Viennese-born Jenny moved to New Zealand when she was two. They lived for many years on her grandfather’s farm, where her mother, Juliet, was an avid home vege gardener. Jenny has always established a garden wherever she’s lived.

Jenny spent six years at university studying a double degree, then following the BSc in Science with a Masters in Environmental Science. For her thesis in plant ecology, Jenny spent time in the Waipoua Forest in Northland. She met her future husband, Richard, who was working for the Department of Conservation. They married and moved back to Rotorua to work as ecological consultants.

 “When we had children I realised that my job and children didn’t mix, and I started looking for something else,” says Jenny.

Both of them loved the outdoors, and are passionate about the environment and sustainable living. “We are against chemical use and anti-pollution, and recognise that ecological, land and human health are all intertwined.

“Our decision to start an organic market garden was our response to the climate and environmental emergency this planet is in.”

Establishing the garden

They decided to use Jenny’s surname for the business Lux Organics. “It’s a little unusual so is easily remembered, and also means ‘light’, which is appropriate,” says Jenny.

After an 18-month search, they found a blank canvas of flat land with a northerly aspect, metered town water, and good volcanic ash and pumice soils, in Ngongotaha.

“Soil tests gave a favourable result. There was no contamination that would put a stop to the three-year organic certification process.”

Jenny started her management plan under OrganicFarmNZ. This not-for-profit organisation supports members in gaining their organic certification, providing a peer group for farms selling organic produce on the domestic market. Jenny is now certification manager for the Bay of Plenty regional group.

“Initially we introduced air by double digging the areas of pasture we wanted to turn into beds.”

The soil was built up with organic compost, and mineral deficits identified during soil testing were remedied using organically certified products. “Our aim is always to maintain a nutrient dense, living soil, with a good soil food web.”

Their soil was acidic and required calcium, potassium and phosphorus inputs. “Now established, we’re currently focusing on feeding the soil with liquid seaweed and liquid fish inputs.

“Crop rotation is also paramount, and having the knowledge about which plants take what from the soil, and which ones give back.”

Lux Organics gained organic certification in two years, which is achievable when the original soil
is uncontaminated, and the farmer has an exemplary record of inputs and management.

Meeting demand

Lux Organics grow all their produce from seed, using either organic seed or GE-free, untreated seed.

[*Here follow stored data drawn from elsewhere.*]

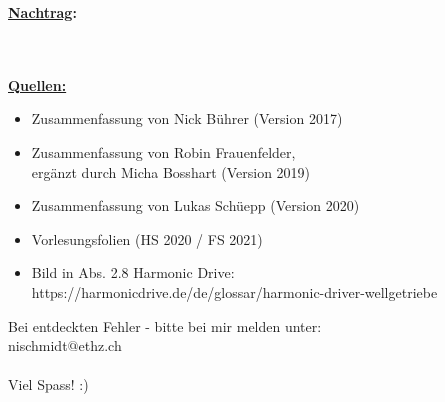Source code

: \documentclass[numerate]{cheatsheet}
\begin{document}
    \newpage
    \par \vspace{2mm} \huge{\textbf{\underline{Nachtrag}:}}
    \\ \vspace{2mm} \begin{footnotesize}
        \\~\\\textbf{\underline{Quellen:}}
        \begin{itemize}
            \item Zusammenfassung von Nick Bührer (Version 2017)
            \item Zusammenfassung von Robin Frauenfelder, \\ergänzt durch Micha Bosshart (Version 2019)
            \item Zusammenfassung von Lukas Schüepp (Version 2020)
            \item Vorlesungsfolien (HS 2020 / FS 2021)
            \item Bild in Abs. 2.8 Harmonic Drive: 
            \\https://harmonicdrive.de/de/glossar/harmonic-driver-wellgetriebe
        \end{itemize}

        \vspace{5mm}
        Bei entdeckten Fehler - bitte bei mir melden unter:
        \\nischmidt$@$ethz.ch
        \\~\\ \vspace{3mm} Viel Spass! :)

    \end{footnotesize}
\end{document}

They’ve experimented with different varieties and suppliers to find out what suits their soil. Seeds are started in greenhouses, then are transferred to the large polytunnel or in the long, neat beds outside.

“Networking with other small organic market gardeners is important and we’re all very open to sharing our experiences and ideas to support and encourage best practices in the industry,” says Jenny.

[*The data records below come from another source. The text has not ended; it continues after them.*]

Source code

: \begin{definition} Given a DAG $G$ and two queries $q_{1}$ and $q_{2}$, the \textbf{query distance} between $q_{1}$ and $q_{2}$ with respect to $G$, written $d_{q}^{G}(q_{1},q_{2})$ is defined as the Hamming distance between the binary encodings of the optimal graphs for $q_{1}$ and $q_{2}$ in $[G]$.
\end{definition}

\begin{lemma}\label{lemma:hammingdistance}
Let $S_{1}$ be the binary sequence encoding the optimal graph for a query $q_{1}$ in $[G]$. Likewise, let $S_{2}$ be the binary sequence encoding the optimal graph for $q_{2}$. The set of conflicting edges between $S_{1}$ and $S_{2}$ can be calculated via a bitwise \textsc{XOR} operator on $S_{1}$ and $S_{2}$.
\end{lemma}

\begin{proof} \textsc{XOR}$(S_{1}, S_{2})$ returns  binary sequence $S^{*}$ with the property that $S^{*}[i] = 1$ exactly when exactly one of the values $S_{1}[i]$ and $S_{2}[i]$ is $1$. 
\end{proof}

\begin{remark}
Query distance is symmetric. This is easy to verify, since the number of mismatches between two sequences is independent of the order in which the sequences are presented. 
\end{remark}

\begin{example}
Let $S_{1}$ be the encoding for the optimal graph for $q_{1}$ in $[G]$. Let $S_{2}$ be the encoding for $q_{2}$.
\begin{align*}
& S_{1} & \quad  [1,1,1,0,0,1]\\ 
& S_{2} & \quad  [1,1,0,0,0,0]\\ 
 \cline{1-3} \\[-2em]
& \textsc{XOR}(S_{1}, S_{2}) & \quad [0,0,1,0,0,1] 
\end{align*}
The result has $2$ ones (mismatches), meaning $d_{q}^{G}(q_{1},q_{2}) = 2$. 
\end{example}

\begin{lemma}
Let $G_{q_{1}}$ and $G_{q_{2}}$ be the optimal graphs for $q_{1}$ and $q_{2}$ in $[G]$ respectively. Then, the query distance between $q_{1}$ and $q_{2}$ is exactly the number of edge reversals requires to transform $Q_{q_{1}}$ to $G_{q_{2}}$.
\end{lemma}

They currently grow 28 commercial crops, with different varieties of each crop grown too. Meeting demand is important while also keeping the selection “fun, delicious and interesting”.

Produce is sold at the Rotorua Farmers’ Market, Brown Owl Organics Co-op, and to several local food businesses. The family is mostly self-sufficient, and also invests income back into the business.

The plastic issue

Reducing their plastic use is a high priority. “Using plastic is completely the opposite of what we’re about.”

As organic farming depends on barrier methods as pest control, the couple meticulously reuse their netting and tarpaulins many times, while always searching for alternatives.

“I’ve been working with Convex in Hamilton to develop fully home compostable bags for our produce,” says Jenny.

After 17 months, the resulting EcoClear bag, which has a renewable, GE-free corn starch base, ticks all the boxes.

“The challenge now is to spread the word that there is a NZ- made product that effectively composts at home.”

Richard, Jenny and her mum Juliet all work in the garden, and children Simon, 11, and Ben, 9, are embracing their new lifestyle. “We love our organic lifestyle and we can make a living from it. “Organic is definitely the way to a sustainable future.”